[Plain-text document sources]
******
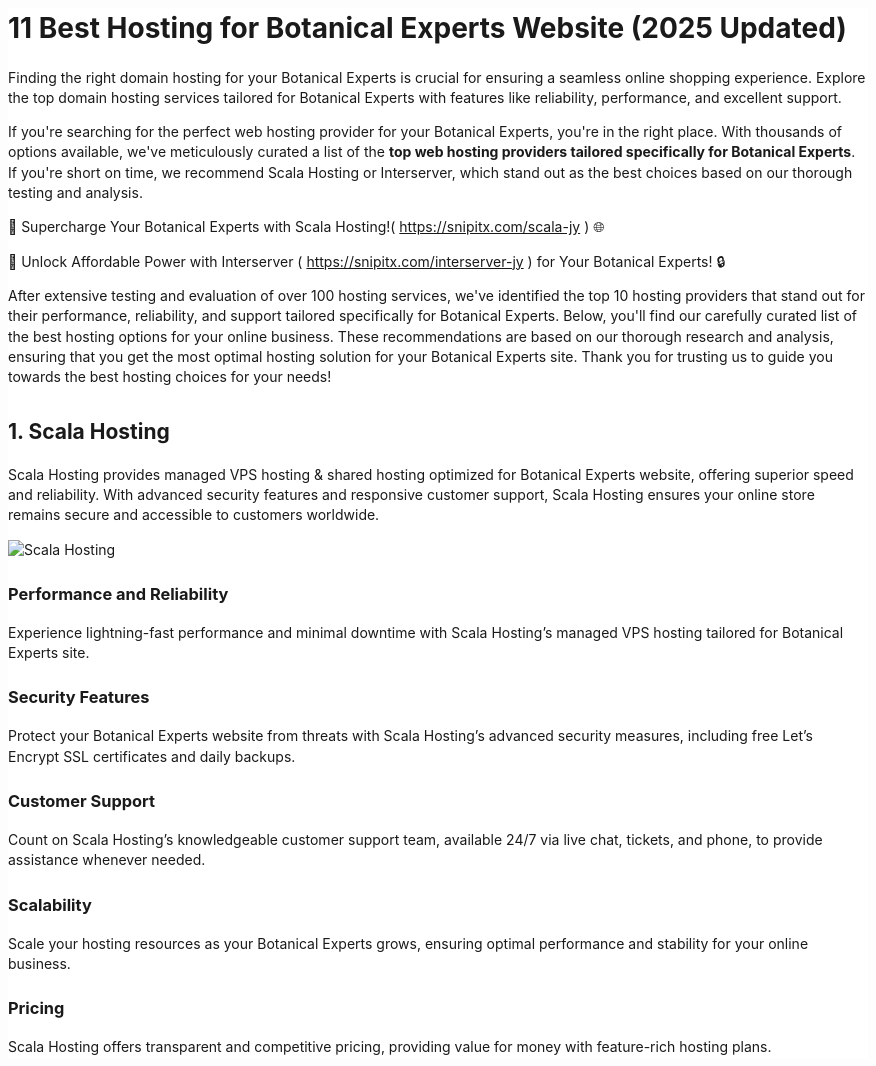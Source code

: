 # 11 Best Hosting for Botanical Experts Website (2025 Updated)

Finding the right domain hosting for your Botanical Experts is crucial for ensuring a seamless online shopping experience. Explore the top domain hosting services tailored for Botanical Experts with features like reliability, performance, and excellent support.

If you're searching for the perfect web hosting provider for your Botanical Experts, you're in the right place. With thousands of options available, we've meticulously curated a list of the **top web hosting providers tailored specifically for Botanical Experts**. If you're short on time, we recommend Scala Hosting or Interserver, which stand out as the best choices based on our thorough testing and analysis.

🚀 Supercharge Your Botanical Experts with Scala Hosting!( https://snipitx.com/scala-jy ) 🌐 

💸 Unlock Affordable Power with Interserver ( https://snipitx.com/interserver-jy ) for Your Botanical Experts! 🔒

After extensive testing and evaluation of over 100 hosting services, we've identified the top 10 hosting providers that stand out for their performance, reliability, and support tailored specifically for Botanical Experts. Below, you'll find our carefully curated list of the best hosting options for your online business. These recommendations are based on our thorough research and analysis, ensuring that you get the most optimal hosting solution for your Botanical Experts site. Thank you for trusting us to guide you towards the best hosting choices for your needs!

## 1. Scala Hosting

Scala Hosting provides managed VPS hosting & shared hosting optimized for Botanical Experts website, offering superior speed and reliability. With advanced security features and responsive customer support, Scala Hosting ensures your online store remains secure and accessible to customers worldwide.

![Scala Hosting](https://i.imgur.com/uJ5JIK3.png "Scala Web Hosting")

### Performance and Reliability
Experience lightning-fast performance and minimal downtime with Scala Hosting’s managed VPS hosting tailored for Botanical Experts site.

### Security Features
Protect your Botanical Experts website from threats with Scala Hosting’s advanced security measures, including free Let’s Encrypt SSL certificates and daily backups.

### Customer Support
Count on Scala Hosting’s knowledgeable customer support team, available 24/7 via live chat, tickets, and phone, to provide assistance whenever needed.

### Scalability
Scale your hosting resources as your Botanical Experts grows, ensuring optimal performance and stability for your online business.

### Pricing
Scala Hosting offers transparent and competitive pricing, providing value for money with feature-rich hosting plans.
******
Exercise ::
Restate word for word the entries above, starting at the line with "Finding the right" and ending at the line with "## 1. Scala Hosting", inclusive, and no others.

Task output ::
Finding the right domain hosting for your Botanical Experts is crucial for ensuring a seamless online shopping experience. Explore the top domain hosting services tailored for Botanical Experts with features like reliability, performance, and excellent support.

If you're searching for the perfect web hosting provider for your Botanical Experts, you're in the right place. With thousands of options available, we've meticulously curated a list of the **top web hosting providers tailored specifically for Botanical Experts**. If you're short on time, we recommend Scala Hosting or Interserver, which stand out as the best choices based on our thorough testing and analysis.

🚀 Supercharge Your Botanical Experts with Scala Hosting!( https://snipitx.com/scala-jy ) 🌐 

💸 Unlock Affordable Power with Interserver ( https://snipitx.com/interserver-jy ) for Your Botanical Experts! 🔒

After extensive testing and evaluation of over 100 hosting services, we've identified the top 10 hosting providers that stand out for their performance, reliability, and support tailored specifically for Botanical Experts. Below, you'll find our carefully curated list of the best hosting options for your online business. These recommendations are based on our thorough research and analysis, ensuring that you get the most optimal hosting solution for your Botanical Experts site. Thank you for trusting us to guide you towards the best hosting choices for your needs!

## 1. Scala Hosting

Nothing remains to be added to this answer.